Respect for the Office of President (if Not the Man)

We’ve been hearing a great deal about respect lately.  Oddly, even hilariously, much of this has been coming from people on the left.  The same people who disrupt conservative speeches, throw paint on people’s clothing, and run naked across stages.  Weird.  Especially since this “respect” seems to mean shutting up and blindly following whatever BO does.  Not only is that not respectful, it’s DISrespectful to this country’s values and its founding principles.
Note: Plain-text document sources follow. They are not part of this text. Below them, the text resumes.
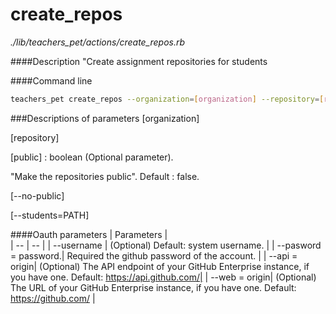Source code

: # create_repos

*./lib/teachers_pet/actions/create_repos.rb*

####Description
"Create assignment repositories for students

####Command line
```bash
teachers_pet create_repos --organization=[organization] --repository=[repository] --public=[public]
```
###Descriptions of parameters
[organization]

[repository]

[public] : boolean (Optional parameter).

"Make the repositories public". Default : false.

[--no-public]

[--students=PATH] 

####Oauth parameters
| Parameters |  
| -- | -- |
| --username | (Optional) Default: system username. |
| --pasword = password.| Required the github password of the account. |
| --api = origin| (Optional) The API endpoint of your GitHub Enterprise instance, if you have one. Default: https://api.github.com/|
| --web = origin| (Optional) The URL of your GitHub Enterprise instance, if you have one. Default: https://github.com/ |
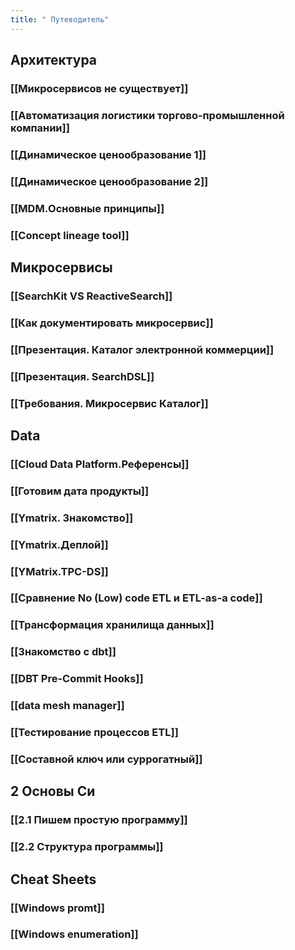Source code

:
 ```yaml
---
title: " Путеводитель"
---
```


## Архитектура
### [[Микросервисов не существует]]
### [[Автоматизация логистики торгово-промышленной компании]]
### [[Динамическое ценообразование 1]]
### [[Динамическое ценообразование 2]]
### [[MDM.Основные принципы]]
### [[Concept lineage tool]]


## Микросервисы

### [[SearchKit VS ReactiveSearch]]
### [[Как документировать микросервис]]
### [[Презентация. Каталог электронной коммерции]]

### [[Презентация. SearchDSL]]

### [[Требования. Микросервис Каталог]]


## Data

### [[Cloud Data Platform.Референсы]]

### [[Готовим дата продукты]]
### [[Ymatrix. Знакомство]]
### [[Ymatrix.Деплой]]
### [[YMatrix.TPC-DS]]
### [[Сравнение No (Low) code ETL и ETL-as-a code]]

### [[Трансформация хранилища данных]]

### [[Знакомство с dbt]]

### [[DBT Pre-Commit Hooks]]

### [[data mesh manager]]

### [[Тестирование процессов ETL]]

### [[Составной ключ или суррогатный]]
## 2 Основы Си
### [[2.1 Пишем простую программу]]
### [[2.2 Структура программы]]


## Cheat Sheets
### [[Windows promt]]
### [[Windows enumeration]]



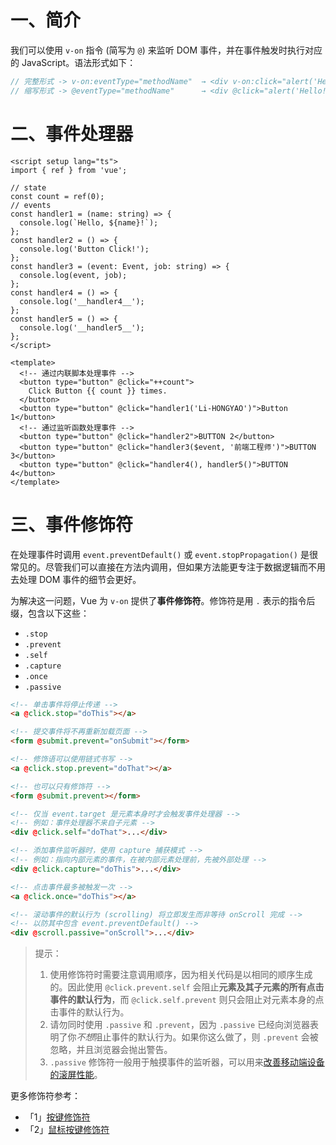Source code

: # 一、简介

我们可以使用 `v-on` 指令 (简写为 `@`) 来监听 DOM 事件，并在事件触发时执行对应的 JavaScript。语法形式如下：

```javascript
// 完整形式 -> v-on:eventType="methodName"  → <div v-on:click="alert('Hello!')"></div>
// 缩写形式 -> @eventType="methodName"      → <div @click="alert('Hello!')"><div>
```

# 二、事件处理器

```vue
<script setup lang="ts">
import { ref } from 'vue';

// state
const count = ref(0);
// events
const handler1 = (name: string) => {
  console.log(`Hello, ${name}!`);
};
const handler2 = () => {
  console.log('Button Click!');
};
const handler3 = (event: Event, job: string) => {
  console.log(event, job);
};
const handler4 = () => {
  console.log('__handler4__');
};
const handler5 = () => {
  console.log('__handler5__');
};
</script>

<template>
  <!-- 通过内联脚本处理事件 -->
  <button type="button" @click="++count">
    Click Button {{ count }} times.
  </button>
  <button type="button" @click="handler1('Li-HONGYAO')">Button 1</button>
  <!-- 通过监听函数处理事件 -->
  <button type="button" @click="handler2">BUTTON 2</button>
  <button type="button" @click="handler3($event, '前端工程师')">BUTTON 3</button>
  <button type="button" @click="handler4(), handler5()">BUTTON 4</button>
</template>
```

# 三、事件修饰符

在处理事件时调用 `event.preventDefault()` 或 `event.stopPropagation()` 是很常见的。尽管我们可以直接在方法内调用，但如果方法能更专注于数据逻辑而不用去处理 DOM 事件的细节会更好。

为解决这一问题，Vue 为 `v-on` 提供了**事件修饰符**。修饰符是用 `.` 表示的指令后缀，包含以下这些：

- `.stop`
- `.prevent`
- `.self`
- `.capture`
- `.once`
- `.passive`

```html
<!-- 单击事件将停止传递 -->
<a @click.stop="doThis"></a>

<!-- 提交事件将不再重新加载页面 -->
<form @submit.prevent="onSubmit"></form>

<!-- 修饰语可以使用链式书写 -->
<a @click.stop.prevent="doThat"></a>

<!-- 也可以只有修饰符 -->
<form @submit.prevent></form>

<!-- 仅当 event.target 是元素本身时才会触发事件处理器 -->
<!-- 例如：事件处理器不来自子元素 -->
<div @click.self="doThat">...</div>

<!-- 添加事件监听器时，使用 capture 捕获模式 -->
<!-- 例如：指向内部元素的事件，在被内部元素处理前，先被外部处理 -->
<div @click.capture="doThis">...</div>

<!-- 点击事件最多被触发一次 -->
<a @click.once="doThis"></a>

<!-- 滚动事件的默认行为 (scrolling) 将立即发生而非等待 onScroll 完成 -->
<!-- 以防其中包含 event.preventDefault() -->
<div @scroll.passive="onScroll">...</div>
```

> 提示：
>
> 1. 使用修饰符时需要注意调用顺序，因为相关代码是以相同的顺序生成的。因此使用 `@click.prevent.self` 会阻止**元素及其子元素的所有点击事件的默认行为**，而 `@click.self.prevent` 则只会阻止对元素本身的点击事件的默认行为。
> 2. 请勿同时使用 `.passive` 和 `.prevent`，因为 `.passive` 已经向浏览器表明了你*不想*阻止事件的默认行为。如果你这么做了，则 `.prevent` 会被忽略，并且浏览器会抛出警告。
> 3. `.passive` 修饰符一般用于触摸事件的监听器，可以用来[改善移动端设备的滚屏性能](https://developer.mozilla.org/zh-CN/docs/Web/API/EventTarget/addEventListener#使用_passive_改善滚屏性能)。

更多修饰符参考：

- 「1」[按键修饰符](https://cn.vuejs.org/guide/essentials/event-handling.html#key-modifiers)
- 「2」[鼠标按键修饰符](https://cn.vuejs.org/guide/essentials/event-handling.html#mouse-button-modifiers)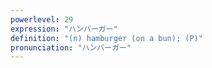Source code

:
 ```yaml
---
powerlevel: 29
expression: "ハンバーガー"
definition: "(n) hamburger (on a bun); (P)"
pronunciation: "ハンバーガー"
---
```

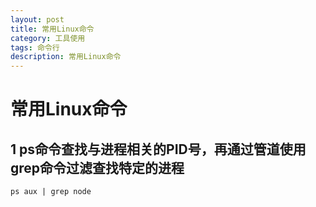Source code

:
 ```yaml
---
layout: post
title: 常用Linux命令
category: 工具使用
tags: 命令行
description: 常用Linux命令
---
```


# 常用Linux命令
## 1 ps命令查找与进程相关的PID号，再通过管道使用grep命令过滤查找特定的进程
    ps aux | grep node

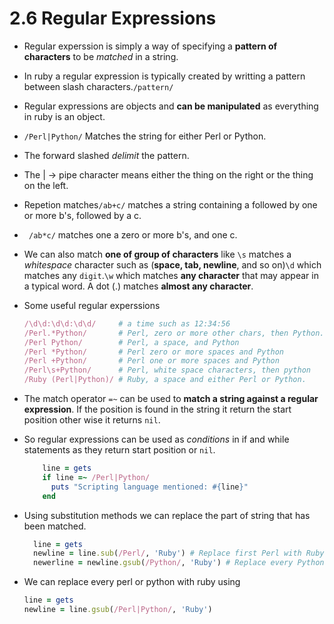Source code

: # 2.6 Regular Expressions
* Regular experssion is simply a way of specifying a __pattern of characters__ to be _matched_ in a string.

* In ruby a regular expression is typically created by writting a pattern between slash characters.`/pattern/`
* Regular expressions are objects and __can be manipulated__ as everything in ruby is an object.
* `/Perl|Python/` Matches the string for either Perl or Python.
* The forward slashed _delimit_ the pattern.
* The | -> pipe character means either the thing on the right or the thing on the left. 
* Repetion matches`/ab+c/` matches a string containing a followed by one or more b's, followed by a c.
* ` /ab*c/` matches one a zero or more b's, and one c.
* We can also match __one of group of characters__ like `\s` matches a _whitespace_ character such as (__space, tab, newline__, and so on)`\d` which matches any `digit`.`\w` which matches __any character__ that may appear in a typical word. A dot (.) matches __almost any character__.
* Some useful regular experssions
    ```ruby
    /\d\d:\d\d:\d\d/     # a time such as 12:34:56
    /Perl.*Python/       # Perl, zero or more other chars, then Python. 
    /Perl Python/        # Perl, a space, and Python
    /Perl *Python/       # Perl zero or more spaces and Python
    /Perl +Python/       # Perl one or more spaces and Python
    /Perl\s+Python/      # Perl, white space characters, then python
    /Ruby (Perl|Python)/ # Ruby, a space and either Perl or Python.
    ```

* The match operator ` =~ ` can be used to __match a string against a regular expression__. If the position is found in the string it return the start position other wise it returns `nil`.
* So regular expressions can be used as _conditions_ in if and while statements as they return start position or `nil`.

    ```ruby
        line = gets
        if line =~ /Perl|Python/
          puts "Scripting language mentioned: #{line}"
        end
    ```
* Using substitution methods we can replace the part of string that has been matched.

  ```ruby
    line = gets
    newline = line.sub(/Perl/, 'Ruby') # Replace first Perl with Ruby
    newerline = newline.gsub(/Python/, 'Ruby') # Replace every Python with Ruby.
  ```
* We can replace every perl or python with ruby using

    ```ruby
    line = gets
    newline = line.gsub(/Perl|Python/, 'Ruby')
    ```

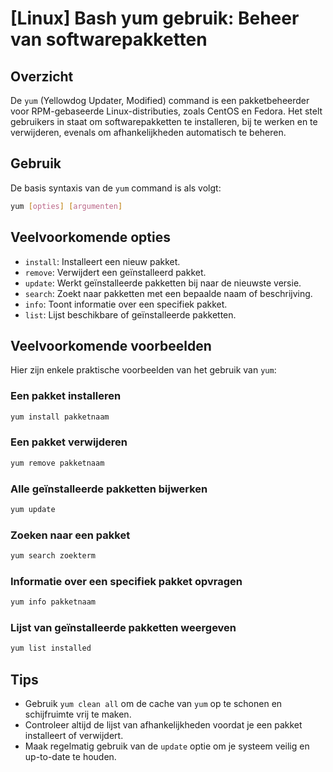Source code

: # [Linux] Bash yum gebruik: Beheer van softwarepakketten

## Overzicht
De `yum` (Yellowdog Updater, Modified) command is een pakketbeheerder voor RPM-gebaseerde Linux-distributies, zoals CentOS en Fedora. Het stelt gebruikers in staat om softwarepakketten te installeren, bij te werken en te verwijderen, evenals om afhankelijkheden automatisch te beheren.

## Gebruik
De basis syntaxis van de `yum` command is als volgt:

```bash
yum [opties] [argumenten]
```

## Veelvoorkomende opties
- `install`: Installeert een nieuw pakket.
- `remove`: Verwijdert een geïnstalleerd pakket.
- `update`: Werkt geïnstalleerde pakketten bij naar de nieuwste versie.
- `search`: Zoekt naar pakketten met een bepaalde naam of beschrijving.
- `info`: Toont informatie over een specifiek pakket.
- `list`: Lijst beschikbare of geïnstalleerde pakketten.

## Veelvoorkomende voorbeelden
Hier zijn enkele praktische voorbeelden van het gebruik van `yum`:

### Een pakket installeren
```bash
yum install pakketnaam
```

### Een pakket verwijderen
```bash
yum remove pakketnaam
```

### Alle geïnstalleerde pakketten bijwerken
```bash
yum update
```

### Zoeken naar een pakket
```bash
yum search zoekterm
```

### Informatie over een specifiek pakket opvragen
```bash
yum info pakketnaam
```

### Lijst van geïnstalleerde pakketten weergeven
```bash
yum list installed
```

## Tips
- Gebruik `yum clean all` om de cache van `yum` op te schonen en schijfruimte vrij te maken.
- Controleer altijd de lijst van afhankelijkheden voordat je een pakket installeert of verwijdert.
- Maak regelmatig gebruik van de `update` optie om je systeem veilig en up-to-date te houden.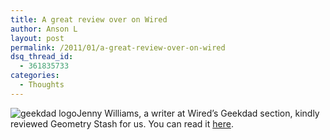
 ```yaml
---
title: A great review over on Wired
author: Anson L
layout: post
permalink: /2011/01/a-great-review-over-on-wired
dsq_thread_id:
  - 361835733
categories:
  - Thoughts
---
```

<img class="alignleft size-full wp-image-458" title="geekdad logo" src="https://i0.wp.com/apparentetch.com/wp-content/uploads/2011/01/geekdad-logo.png?resize=240%2C52" alt="geekdad logo" data-recalc-dims="1" />Jenny Williams, a writer at Wired&#8217;s Geekdad section, kindly reviewed Geometry Stash for us. You can read it <a rel="nofollow" href="http://www.wired.com/geekdad/2011/01/geometry-stash-theorems-at-the-tap-of-a-button/">here</a>.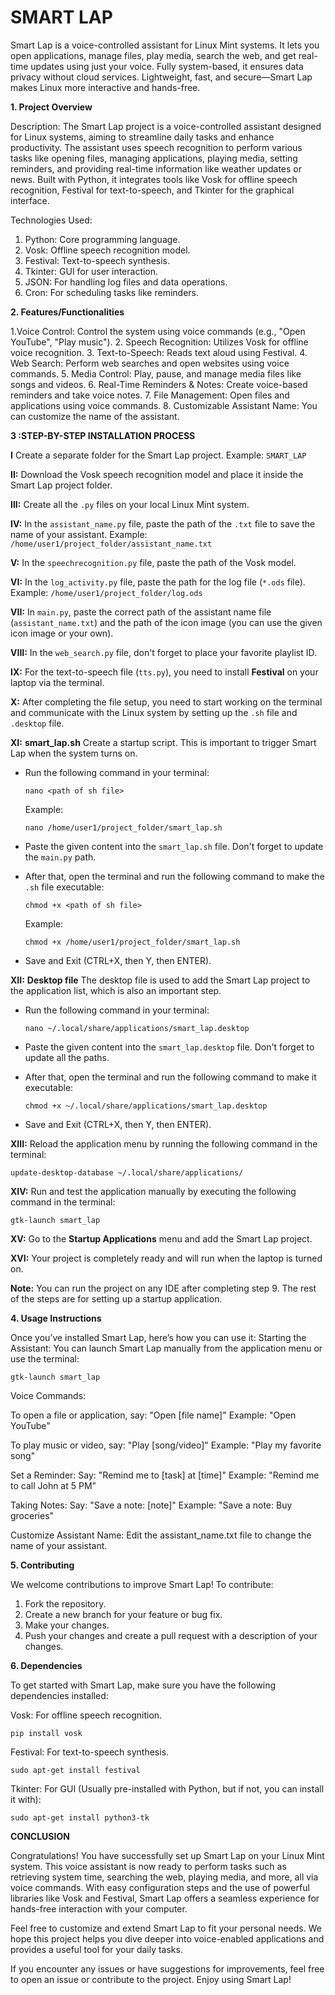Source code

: # SMART LAP
Smart Lap is a voice-controlled assistant for Linux Mint systems. It lets you open applications, manage files, play media, search the web, and get real-time updates using just your voice. Fully system-based, it ensures data privacy without cloud services. Lightweight, fast, and secure—Smart Lap makes Linux more interactive and hands-free.

**1. Project Overview**

Description:
The Smart Lap project is a voice-controlled assistant designed for Linux systems, aiming to streamline daily tasks and enhance productivity. The assistant uses speech recognition to perform various tasks like opening files, managing applications, playing media, setting reminders, and providing real-time information like weather updates or news. Built with Python, it integrates tools like Vosk for offline speech recognition, Festival for text-to-speech, and Tkinter for the graphical interface.

Technologies Used:

1. Python: Core programming language.
2. Vosk: Offline speech recognition model.
3. Festival: Text-to-speech synthesis.
4. Tkinter: GUI for user interaction.
5. JSON: For handling log files and data operations.
6. Cron: For scheduling tasks like reminders.


**2. Features/Functionalities**

1.Voice Control: Control the system using voice commands (e.g., "Open YouTube", "Play music").
2. Speech Recognition: Utilizes Vosk for offline voice recognition.
3. Text-to-Speech: Reads text aloud using Festival.
4. Web Search: Perform web searches and open websites using voice commands.
5. Media Control: Play, pause, and manage media files like songs and videos.
6. Real-Time Reminders & Notes: Create voice-based reminders and take voice notes.
7. File Management: Open files and applications using voice commands.
8. Customizable Assistant Name: You can customize the name of the assistant.


**3 :STEP-BY-STEP INSTALLATION PROCESS**

   **I** Create a separate folder for the Smart Lap project.
   Example: `SMART_LAP`
   
   **II:** Download the Vosk speech recognition model and place it inside the Smart Lap project folder.
   
   **III:** Create all the `.py` files on your local Linux Mint system.
   
   **IV:** In the `assistant_name.py` file, paste the path of the `.txt` file to save the name of your assistant.
   Example: `/home/user1/project_folder/assistant_name.txt`
   
   **V:** In the `speechrecognition.py` file, paste the path of the Vosk model.
   
   **VI:** In the `log_activity.py` file, paste the path for the log file (`*.ods` file).
   Example: `/home/user1/project_folder/log.ods`
   
   **VII:** In `main.py`, paste the correct path of the assistant name file (`assistant_name.txt`) and the path of the icon image (you can use the given icon image or your own).
   
   **VIII:** In the `web_search.py` file, don't forget to place your favorite playlist ID.
   
   **IX:** For the text-to-speech file (`tts.py`), you need to install **Festival** on your laptop via the terminal.
   
   **X:** After completing the file setup, you need to start working on the terminal and communicate with the Linux system by setting up the `.sh` file and `.desktop` file.
   
   
   
   **XI:** **smart\_lap.sh**
   Create a startup script. This is important to trigger Smart Lap when the system turns on.
   
   * Run the following command in your terminal:
   
     ```
     nano <path of sh file>
     ```
   
     Example:
   
     ```
     nano /home/user1/project_folder/smart_lap.sh
     ```
   * Paste the given content into the `smart_lap.sh` file. Don't forget to update the `main.py` path.
   * After that, open the terminal and run the following command to make the `.sh` file executable:
   
     ```
     chmod +x <path of sh file>
     ```
   
     Example:
   
     ```
     chmod +x /home/user1/project_folder/smart_lap.sh
     ```
   * Save and Exit (CTRL+X, then Y, then ENTER).
   
   
   **XII:** **Desktop file**
   The desktop file is used to add the Smart Lap project to the application list, which is also an important step.
   
   * Run the following command in your terminal:
   
     ```
     nano ~/.local/share/applications/smart_lap.desktop
     ```
   * Paste the given content into the `smart_lap.desktop` file. Don't forget to update all the paths.
   * After that, open the terminal and run the following command to make it executable:
   
     ```
     chmod +x ~/.local/share/applications/smart_lap.desktop
     ```
   * Save and Exit (CTRL+X, then Y, then ENTER).
   
   
   **XIII:** Reload the application menu by running the following command in the terminal:
   
   ```
   update-desktop-database ~/.local/share/applications/
   ```
   
   **XIV:** Run and test the application manually by executing the following command in the terminal:
   
   ```
   gtk-launch smart_lap
   ```
   
   **XV:** Go to the **Startup Applications** menu and add the Smart Lap project.
   
   **XVI:** Your project is completely ready and will run when the laptop is turned on.
   
   
   
   **Note:**
   You can run the project on any IDE after completing step 9. The rest of the steps are for setting up a startup application.


**4. Usage Instructions**

Once you’ve installed Smart Lap, here’s how you can use it:
Starting the Assistant:
You can launch Smart Lap manually from the application menu or use the terminal:
```
gtk-launch smart_lap
```

Voice Commands:

To open a file or application, say:
"Open [file name]"
Example: "Open YouTube"

To play music or video, say:
"Play [song/video]"
Example: "Play my favorite song"

Set a Reminder:
Say: "Remind me to [task] at [time]"
Example: "Remind me to call John at 5 PM"

Taking Notes:
Say: "Save a note: [note]"
Example: "Save a note: Buy groceries"

Customize Assistant Name:
Edit the assistant_name.txt file to change the name of your assistant.


**5. Contributing**

We welcome contributions to improve Smart Lap! To contribute:
1. Fork the repository.
2. Create a new branch for your feature or bug fix.
3. Make your changes.
4. Push your changes and create a pull request with a description of your changes.


**6. Dependencies**

To get started with Smart Lap, make sure you have the following dependencies installed:

Vosk: For offline speech recognition.
```
pip install vosk
```

Festival: For text-to-speech synthesis.
```
sudo apt-get install festival
```

Tkinter: For GUI (Usually pre-installed with Python, but if not, you can install it with):
```
sudo apt-get install python3-tk
```

**CONCLUSION**

Congratulations! You have successfully set up Smart Lap on your Linux Mint system. This voice assistant is now ready to perform tasks such as retrieving system time, searching the web, playing media, and more, all via voice commands. With easy configuration steps and the use of powerful libraries like Vosk and Festival, Smart Lap offers a seamless experience for hands-free interaction with your computer.

Feel free to customize and extend Smart Lap to fit your personal needs. We hope this project helps you dive deeper into voice-enabled applications and provides a useful tool for your daily tasks.

If you encounter any issues or have suggestions for improvements, feel free to open an issue or contribute to the project. Enjoy using Smart Lap!
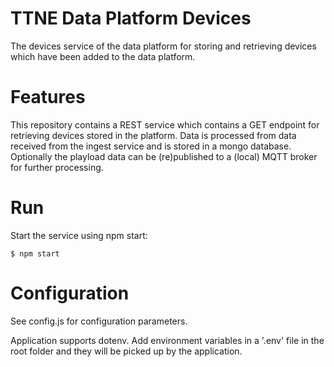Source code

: # TTNE Data Platform Devices
The devices service of the data platform for storing and retrieving devices which have been added to the data platform.

# Features
This repository contains a REST service which contains a GET endpoint for retrieving devices stored in the platform. Data is processed from data received from the ingest service and is stored in a mongo database. Optionally the playload data can be (re)published to a (local) MQTT broker for further processing.

# Run
Start the service using npm start:

```$ npm start```

# Configuration
See config.js for configuration parameters.

Application supports dotenv. Add environment variables in a '.env' file in the root folder and they will be
picked up by the application.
But it is something that I think worth pondering.  I’ve long been a “we should respect the office of the presidency, if not the man” person.  Now, of course I was mostly thinking and saying this when George W. Bush was getting attacked and lambasted on a daily basis.  And I was mostly saying it to the very same people who are now calling for slathering, fawning, blind devotion to this president, a thing I never expected or even wanted for George W. Bush.  I didn’t think we needed to be in Iraq, and I wasn’t thrilled when we shifted our attention over there, leaving Afghanistan with fewer troops, less support for them, etc.  At bottom, though, I respected the hell out of George W. Bush.  I thought he was a strong leader, one who had a clear set of principles and convictions, and I never doubted that he loved this country and would defend it with his own life if it came to that.  I didn’t agree with a lot of things he did, and I didn’t like a lot of them (tarp, the first bail out, embryonic stem cell research, illegal immigration, & etc.), but I felt and still feel that he was a good and decent man.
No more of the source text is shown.